China Wants Foreigner Free Tibet For July
Radio Free Asia is reporting that the Chinese government has planned a large (and politically sensitive) celebration to honor both anniversaries. The Dalai Lama, whose July 6 birthday brings added foreign scrutiny on the Chinese treatment of Tibetan dissidents, is probably not waiting by his mailbox in Dharamsala for his invitation.
The summer travel ban, which comes after a similar lockout in March during the 52nd anniversary of a Tibetan national uprising, neatly illustrates the paradox of China's tourism aspirations: Beijing wants a steady stream of foreigners coming to "the roof of the world," but is uncomfortable with them actually being there.
A notification explaining that "Foreigners traveling in China must abide by Chinese law and must not endanger the national security of China, harm its Public interests, disturb the Public order, or engage in any other activities incompatible with tourists status," hangs in almost every hotel room in Lhasa.
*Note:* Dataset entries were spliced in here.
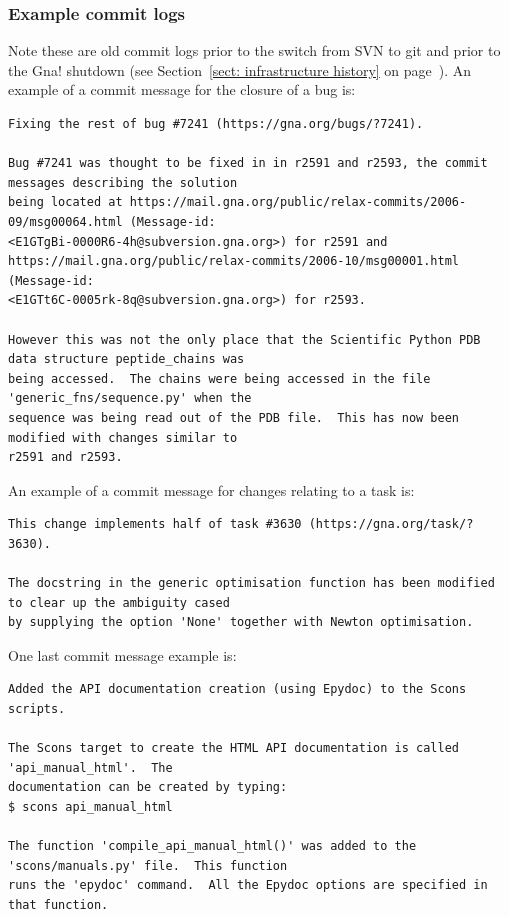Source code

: \subsubsection{Example commit logs}

Note these are old commit logs prior to the switch from SVN to git and prior to the Gna! shutdown (see Section~\ref{sect: infrastructure history} on page~\pageref{sect: infrastructure history}).
An example of a commit message for the closure of a bug is:

\begin{scriptsize}
\begin{verbatim}
Fixing the rest of bug #7241 (https://gna.org/bugs/?7241).

Bug #7241 was thought to be fixed in in r2591 and r2593, the commit messages describing the solution
being located at https://mail.gna.org/public/relax-commits/2006-09/msg00064.html (Message-id:
<E1GTgBi-0000R6-4h@subversion.gna.org>) for r2591 and
https://mail.gna.org/public/relax-commits/2006-10/msg00001.html (Message-id:
<E1GTt6C-0005rk-8q@subversion.gna.org>) for r2593.

However this was not the only place that the Scientific Python PDB data structure peptide_chains was
being accessed.  The chains were being accessed in the file 'generic_fns/sequence.py' when the
sequence was being read out of the PDB file.  This has now been modified with changes similar to
r2591 and r2593.
\end{verbatim}
\end{scriptsize}

An example of a commit message for changes relating to a task is:

\begin{scriptsize}
\begin{verbatim}
This change implements half of task #3630 (https://gna.org/task/?3630).

The docstring in the generic optimisation function has been modified to clear up the ambiguity cased
by supplying the option 'None' together with Newton optimisation.
\end{verbatim}
\end{scriptsize}

One last commit message example is:

\begin{scriptsize}
\begin{verbatim}
Added the API documentation creation (using Epydoc) to the Scons scripts.

The Scons target to create the HTML API documentation is called 'api_manual_html'.  The
documentation can be created by typing:
$ scons api_manual_html

The function 'compile_api_manual_html()' was added to the 'scons/manuals.py' file.  This function
runs the 'epydoc' command.  All the Epydoc options are specified in that function.
\end{verbatim}
\end{scriptsize}



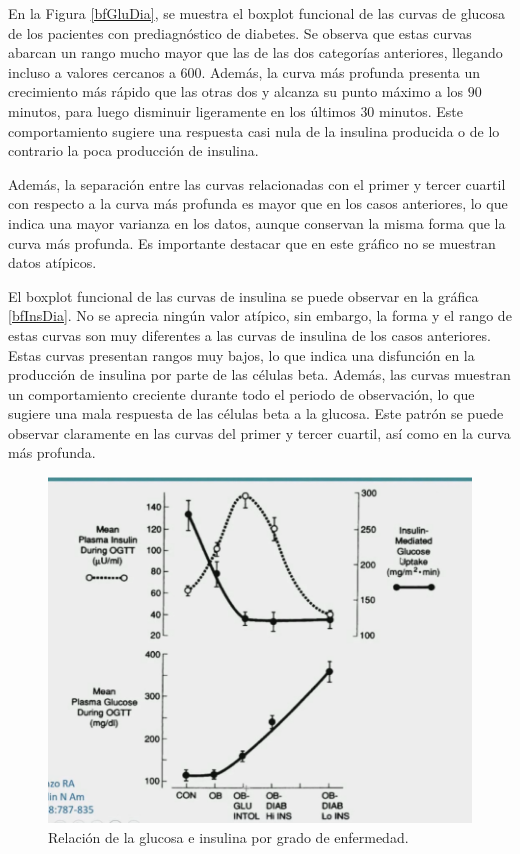 En la Figura \ref{bfGluDia}, se muestra el boxplot funcional de las curvas de glucosa de los pacientes con prediagnóstico de diabetes. Se observa que estas curvas abarcan un rango mucho mayor que las de las dos categorías anteriores, llegando incluso a valores cercanos a $600$. Además, la curva más profunda presenta un crecimiento más rápido que las otras dos y alcanza su punto máximo a los $90$ minutos, para luego disminuir ligeramente en los últimos $30$ minutos. Este comportamiento sugiere una respuesta casi nula de la insulina producida o de lo contrario la poca producción de insulina. 

Además, la separación entre las curvas relacionadas con el primer y tercer cuartil con respecto a la curva más profunda es mayor que en los casos anteriores, lo que indica una mayor varianza en los datos, aunque conservan la misma forma que la curva más profunda. Es importante destacar que en este gráfico no se muestran datos atípicos.

El boxplot funcional de las curvas de insulina se puede observar en la gráfica \ref{bfInsDia}. No se aprecia ningún valor atípico, sin embargo, la forma y el rango de estas curvas son muy diferentes a las curvas de insulina de los casos anteriores. Estas curvas presentan rangos muy bajos, lo que indica una disfunción en la producción de insulina por parte de las células beta. Además, las curvas muestran un comportamiento creciente durante todo el periodo de observación, lo que sugiere una mala respuesta de las células beta a la glucosa.  Este patrón se puede observar claramente en las curvas del primer y tercer cuartil, así como en la curva más profunda.

\begin{figure}[H]
    \centering
    \includegraphics[width = 0.9 \textwidth]{Imagenes/InsulinaGlucosa.png}
    \caption{Relación de la glucosa e insulina por grado de enfermedad.}
    \label{fig:relGluIns}
\end{figure}

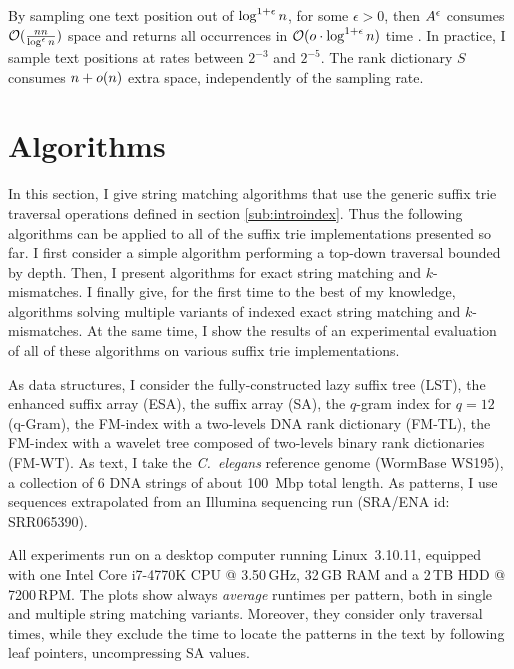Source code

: By sampling one text position out of $\log^{1+\epsilon}{n}$, for some $\epsilon > 0$, then $A^{\epsilon}$ consumes $\mathcal{O}(\frac{n{n}}{\log^{\epsilon}{n}})$ space and  returns all occurrences in $\mathcal{O}(o \cdot \log^{1+\epsilon}{n})$ time \citep{Ferragina2000}.
In practice, I sample text positions at rates between $2^{-3}$ and $2^{-5}$.
The rank dictionary $S$ consumes $n + o(n)$ extra space, independently of the sampling rate.

\section{Algorithms}
\label{sec:index:algo}

In this section, I give string matching algorithms that use the generic suffix trie traversal operations defined in section \ref{sub:introindex}.
Thus the following algorithms can be applied to all of the suffix trie implementations presented so far.
I first consider a simple algorithm performing a top-down traversal bounded by depth.
Then, I present algorithms for exact string matching and $k$-mismatches.%
I finally give, for the first time to the best of my knowledge, algorithms solving multiple variants of indexed exact string matching and $k$-mismatches.
At the same time, I show the results of an experimental evaluation of all of these algorithms on various suffix trie implementations.

As data structures, I consider the fully-constructed lazy suffix tree (LST), the enhanced suffix array (ESA), the suffix array (SA), the $q$-gram index for $q=12$ (q-Gram), the FM-index with a two-levels DNA rank dictionary (FM-TL), the FM-index with a wavelet tree composed of two-levels binary rank dictionaries (FM-WT).
As text, I take the \emph{C.~elegans} reference genome (WormBase WS195), \ie a collection of 6 DNA strings of about 100~Mbp total length.
As patterns, I use sequences extrapolated from an Illumina sequencing run (SRA/ENA id: SRR065390).

All experiments run on a desktop computer running Linux~3.10.11, equipped with one Intel\textsuperscript{\textregistered} Core i7-4770K CPU @ 3.50\,GHz, 32\,GB RAM and a 2\,TB HDD @ 7200\,RPM.
The plots show always \emph{average} runtimes per pattern, both in single and multiple string matching variants.
Moreover, they consider only traversal times, while they exclude the time to locate the patterns in the text by following leaf pointers, \eg uncompressing SA values.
In late May, Chinese officials loudly trumpeted the opening of the first five star hotel in Tibet, the St. Regis Lhasa Resort, but the five super luxury hotels that are supposed to open within the next four years may frequently only be open to affluent Chinese tourists.
How much foreign currency Beijing will forego by banning travel is still unclear as many foreign travelers scrupulously follow the Free Tibet campaign's strategies for avoiding subsidizing the Chinese presence in the Tibet.